_TASK INSTRUCTIONS_
Return each line of the entries that holds the string "graphDbFilt".
━━━ DATA FOR THE TASK ━━━
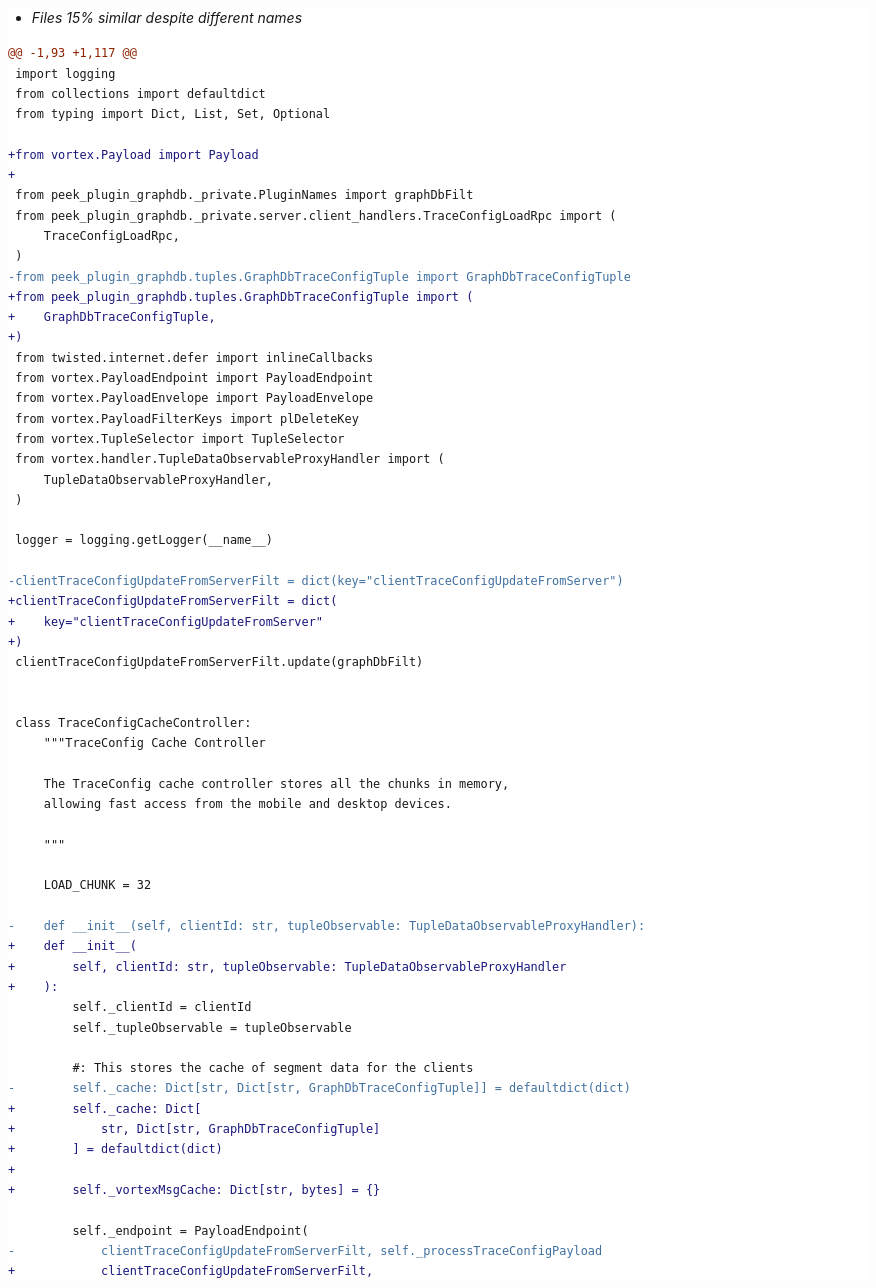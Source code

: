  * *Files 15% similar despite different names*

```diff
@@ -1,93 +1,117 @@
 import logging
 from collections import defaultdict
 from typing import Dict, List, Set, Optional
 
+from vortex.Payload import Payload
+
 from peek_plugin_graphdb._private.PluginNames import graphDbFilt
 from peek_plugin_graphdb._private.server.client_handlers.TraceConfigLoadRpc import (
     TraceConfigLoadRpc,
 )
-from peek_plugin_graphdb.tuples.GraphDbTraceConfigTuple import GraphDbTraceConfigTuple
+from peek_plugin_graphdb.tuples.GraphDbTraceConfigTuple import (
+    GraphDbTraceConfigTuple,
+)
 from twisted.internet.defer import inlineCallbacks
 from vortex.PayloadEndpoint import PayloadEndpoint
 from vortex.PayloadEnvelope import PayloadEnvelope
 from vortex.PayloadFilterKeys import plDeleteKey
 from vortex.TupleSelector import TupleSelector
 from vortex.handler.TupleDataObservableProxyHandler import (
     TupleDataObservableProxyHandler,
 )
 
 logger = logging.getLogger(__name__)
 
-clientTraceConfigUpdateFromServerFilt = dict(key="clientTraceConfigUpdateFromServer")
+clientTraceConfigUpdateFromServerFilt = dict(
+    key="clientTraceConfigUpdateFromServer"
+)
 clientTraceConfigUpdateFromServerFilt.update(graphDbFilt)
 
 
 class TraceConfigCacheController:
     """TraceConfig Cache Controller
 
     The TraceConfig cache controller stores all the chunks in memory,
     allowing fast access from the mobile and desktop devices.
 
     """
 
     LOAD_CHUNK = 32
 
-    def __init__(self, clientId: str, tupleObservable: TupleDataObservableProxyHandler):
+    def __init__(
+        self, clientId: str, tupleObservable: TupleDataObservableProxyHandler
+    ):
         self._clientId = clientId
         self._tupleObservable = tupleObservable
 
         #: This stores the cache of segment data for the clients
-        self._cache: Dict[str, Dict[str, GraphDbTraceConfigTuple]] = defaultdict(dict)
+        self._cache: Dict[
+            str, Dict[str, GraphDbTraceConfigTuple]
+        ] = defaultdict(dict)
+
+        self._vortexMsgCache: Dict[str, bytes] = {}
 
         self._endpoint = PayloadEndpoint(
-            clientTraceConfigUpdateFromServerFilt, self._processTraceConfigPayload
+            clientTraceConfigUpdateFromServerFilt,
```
━━━
━━━ DATA FOR THE TASK ━━━
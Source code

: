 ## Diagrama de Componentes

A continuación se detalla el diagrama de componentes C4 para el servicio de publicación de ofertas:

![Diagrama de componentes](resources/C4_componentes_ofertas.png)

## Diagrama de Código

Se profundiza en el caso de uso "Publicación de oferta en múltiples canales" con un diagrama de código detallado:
━━━
_YOUR SOLUTION_
 from peek_plugin_graphdb._private.PluginNames import graphDbFilt
 clientTraceConfigUpdateFromServerFilt.update(graphDbFilt)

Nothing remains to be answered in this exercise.